Compare APR when shopping across different loan programs, and compare the note rate only when two lenders are quoting the same loan type with the same fees. APR includes the note rate plus mortgage insurance, origination charges, and discount points, expressed as one annualized number, which makes it the only fair way to compare an FHA loan against a VA loan against a conventional loan. A lower note rate with heavy mortgage insurance, as on many FHA loans, can produce a higher APR than a slightly higher note rate with no insurance, as on many VA loans. Federal Truth in Lending rules require lenders to disclose APR on the Loan Estimate so you can do this comparison directly. Look at the APR and the total payment together: APR tells you the all-in cost rate, and the monthly payment tells you what you actually pay each month.

Does my credit score affect government-backed loan rates the same way it affects conventional rates?

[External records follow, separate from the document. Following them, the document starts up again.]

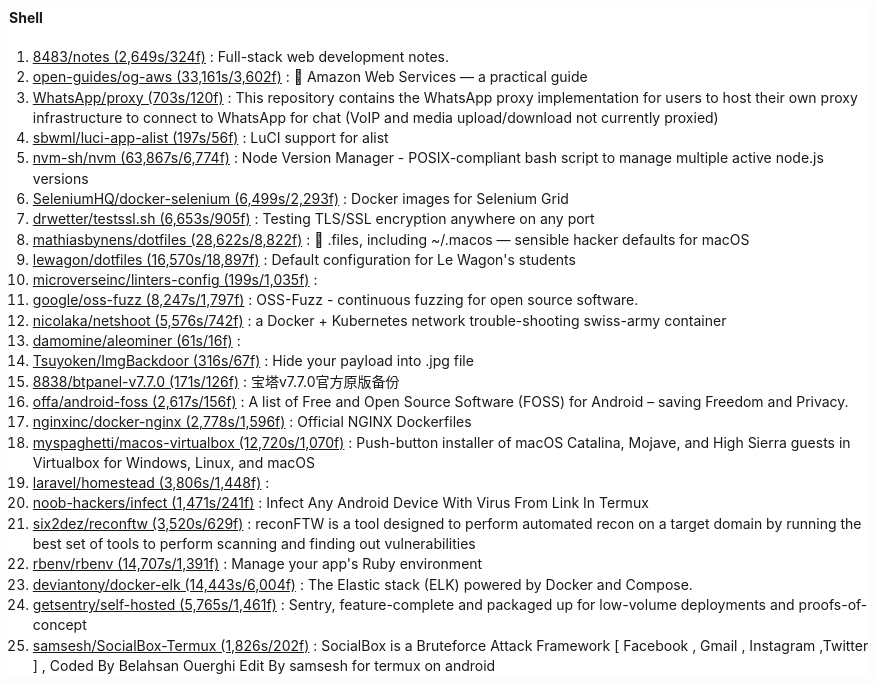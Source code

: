 #### Shell
1. [8483/notes (2,649s/324f)](https://github.com/8483/notes) : Full-stack web development notes.
2. [open-guides/og-aws (33,161s/3,602f)](https://github.com/open-guides/og-aws) : 📙 Amazon Web Services — a practical guide
3. [WhatsApp/proxy (703s/120f)](https://github.com/WhatsApp/proxy) : This repository contains the WhatsApp proxy implementation for users to host their own proxy infrastructure to connect to WhatsApp for chat (VoIP and media upload/download not currently proxied)
4. [sbwml/luci-app-alist (197s/56f)](https://github.com/sbwml/luci-app-alist) : LuCI support for alist
5. [nvm-sh/nvm (63,867s/6,774f)](https://github.com/nvm-sh/nvm) : Node Version Manager - POSIX-compliant bash script to manage multiple active node.js versions
6. [SeleniumHQ/docker-selenium (6,499s/2,293f)](https://github.com/SeleniumHQ/docker-selenium) : Docker images for Selenium Grid
7. [drwetter/testssl.sh (6,653s/905f)](https://github.com/drwetter/testssl.sh) : Testing TLS/SSL encryption anywhere on any port
8. [mathiasbynens/dotfiles (28,622s/8,822f)](https://github.com/mathiasbynens/dotfiles) : 🔧 .files, including ~/.macos — sensible hacker defaults for macOS
9. [lewagon/dotfiles (16,570s/18,897f)](https://github.com/lewagon/dotfiles) : Default configuration for Le Wagon's students
10. [microverseinc/linters-config (199s/1,035f)](https://github.com/microverseinc/linters-config) : 
11. [google/oss-fuzz (8,247s/1,797f)](https://github.com/google/oss-fuzz) : OSS-Fuzz - continuous fuzzing for open source software.
12. [nicolaka/netshoot (5,576s/742f)](https://github.com/nicolaka/netshoot) : a Docker + Kubernetes network trouble-shooting swiss-army container
13. [damomine/aleominer (61s/16f)](https://github.com/damomine/aleominer) : 
14. [Tsuyoken/ImgBackdoor (316s/67f)](https://github.com/Tsuyoken/ImgBackdoor) : Hide your payload into .jpg file
15. [8838/btpanel-v7.7.0 (171s/126f)](https://github.com/8838/btpanel-v7.7.0) : 宝塔v7.7.0官方原版备份
16. [offa/android-foss (2,617s/156f)](https://github.com/offa/android-foss) : A list of Free and Open Source Software (FOSS) for Android – saving Freedom and Privacy.
17. [nginxinc/docker-nginx (2,778s/1,596f)](https://github.com/nginxinc/docker-nginx) : Official NGINX Dockerfiles
18. [myspaghetti/macos-virtualbox (12,720s/1,070f)](https://github.com/myspaghetti/macos-virtualbox) : Push-button installer of macOS Catalina, Mojave, and High Sierra guests in Virtualbox for Windows, Linux, and macOS
19. [laravel/homestead (3,806s/1,448f)](https://github.com/laravel/homestead) : 
20. [noob-hackers/infect (1,471s/241f)](https://github.com/noob-hackers/infect) : Infect Any Android Device With Virus From Link In Termux
21. [six2dez/reconftw (3,520s/629f)](https://github.com/six2dez/reconftw) : reconFTW is a tool designed to perform automated recon on a target domain by running the best set of tools to perform scanning and finding out vulnerabilities
22. [rbenv/rbenv (14,707s/1,391f)](https://github.com/rbenv/rbenv) : Manage your app's Ruby environment
23. [deviantony/docker-elk (14,443s/6,004f)](https://github.com/deviantony/docker-elk) : The Elastic stack (ELK) powered by Docker and Compose.
24. [getsentry/self-hosted (5,765s/1,461f)](https://github.com/getsentry/self-hosted) : Sentry, feature-complete and packaged up for low-volume deployments and proofs-of-concept
25. [samsesh/SocialBox-Termux (1,826s/202f)](https://github.com/samsesh/SocialBox-Termux) : SocialBox is a Bruteforce Attack Framework [ Facebook , Gmail , Instagram ,Twitter ] , Coded By Belahsan Ouerghi Edit By samsesh for termux on android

No, and this is one of the most useful facts in rate shopping. On a conventional loan, your credit score has a large effect on the rate because the lender prices your default risk directly, so the difference between a 620 and a 760 score can be a full percentage point or more. On government-backed loans (VA, FHA, USDA), the federal guarantee or insurance absorbs much of that risk, so the rate is far less sensitive to your exact credit score. A borrower with a mid-600s score will often get a much better rate on an FHA or VA loan than on a conventional loan, while a borrower with excellent credit and 20% down may do better on conventional once PMI is off the table. This is why the same borrower can get very different "best" answers depending on their credit profile, and why you should request quotes for every program you qualify for.


Rate ranges reflect typical 2026 conditions for average-to-good-credit borrowers on a 30-year fixed mortgage; conventional benchmark from Freddie Mac's Primary Mortgage Market Survey. FHA MIP figures from HUD/FHA mortgagee guidance; VA funding fee schedule from the Department of Veterans Affairs; USDA guarantee fee from USDA Rural Development. All payment, interest, and breakeven figures calculated with the standard amortization formula. APR disclosure is governed by federal Truth in Lending rules. Actual rates vary by lender, credit score, down payment, loan amount, and location — request a Loan Estimate from multiple lenders before locking.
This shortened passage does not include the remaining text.